▶ Work instruction:
Scan the entries below for the word "begin" and copy every line in which it occurs.

▶ Input data:

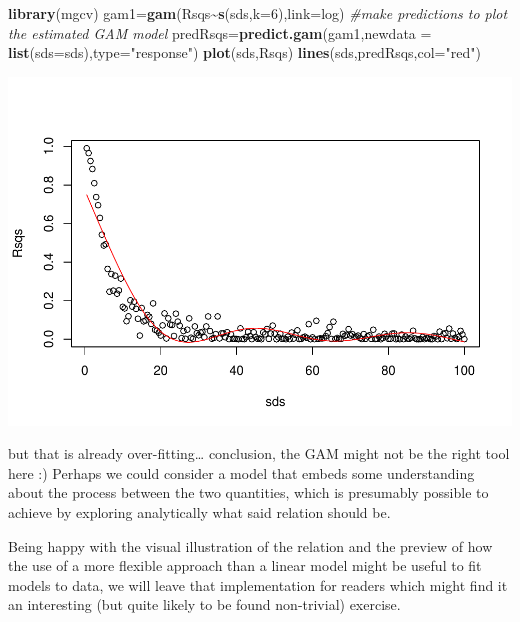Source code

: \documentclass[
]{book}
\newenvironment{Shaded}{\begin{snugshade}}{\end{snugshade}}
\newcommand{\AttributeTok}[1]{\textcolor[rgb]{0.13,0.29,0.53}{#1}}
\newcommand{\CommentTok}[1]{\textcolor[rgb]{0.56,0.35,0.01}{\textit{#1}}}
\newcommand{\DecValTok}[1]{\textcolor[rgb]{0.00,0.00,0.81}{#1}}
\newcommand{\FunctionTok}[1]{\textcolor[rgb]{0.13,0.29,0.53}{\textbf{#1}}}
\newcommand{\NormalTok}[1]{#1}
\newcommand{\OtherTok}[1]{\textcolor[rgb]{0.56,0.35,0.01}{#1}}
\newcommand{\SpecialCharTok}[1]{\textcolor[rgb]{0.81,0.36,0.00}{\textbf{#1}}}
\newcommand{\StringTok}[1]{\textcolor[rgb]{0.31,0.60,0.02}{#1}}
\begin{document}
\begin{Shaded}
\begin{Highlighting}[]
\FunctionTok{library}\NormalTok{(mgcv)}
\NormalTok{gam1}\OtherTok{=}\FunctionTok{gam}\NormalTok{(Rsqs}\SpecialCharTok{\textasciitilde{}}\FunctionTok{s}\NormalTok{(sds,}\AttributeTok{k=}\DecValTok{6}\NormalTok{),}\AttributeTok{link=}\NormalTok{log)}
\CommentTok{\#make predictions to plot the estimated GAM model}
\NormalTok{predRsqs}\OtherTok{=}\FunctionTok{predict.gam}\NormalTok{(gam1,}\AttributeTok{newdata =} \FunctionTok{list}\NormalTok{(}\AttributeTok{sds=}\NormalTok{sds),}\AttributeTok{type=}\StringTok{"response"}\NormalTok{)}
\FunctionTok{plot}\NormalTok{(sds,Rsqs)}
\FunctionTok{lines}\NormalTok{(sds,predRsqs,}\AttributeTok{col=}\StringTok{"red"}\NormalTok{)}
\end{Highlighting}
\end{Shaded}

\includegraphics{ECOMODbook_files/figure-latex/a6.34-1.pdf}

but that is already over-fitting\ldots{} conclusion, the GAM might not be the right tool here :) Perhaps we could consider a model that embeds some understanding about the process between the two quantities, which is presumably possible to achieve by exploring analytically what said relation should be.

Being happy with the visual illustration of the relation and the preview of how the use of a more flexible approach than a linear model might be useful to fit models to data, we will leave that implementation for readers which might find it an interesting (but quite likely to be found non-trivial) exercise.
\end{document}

▶ Answer to the exercise:
\newenvironment{Shaded}{\begin{snugshade}}{\end{snugshade}}
\begin{document}
\begin{Shaded}
\begin{Highlighting}[]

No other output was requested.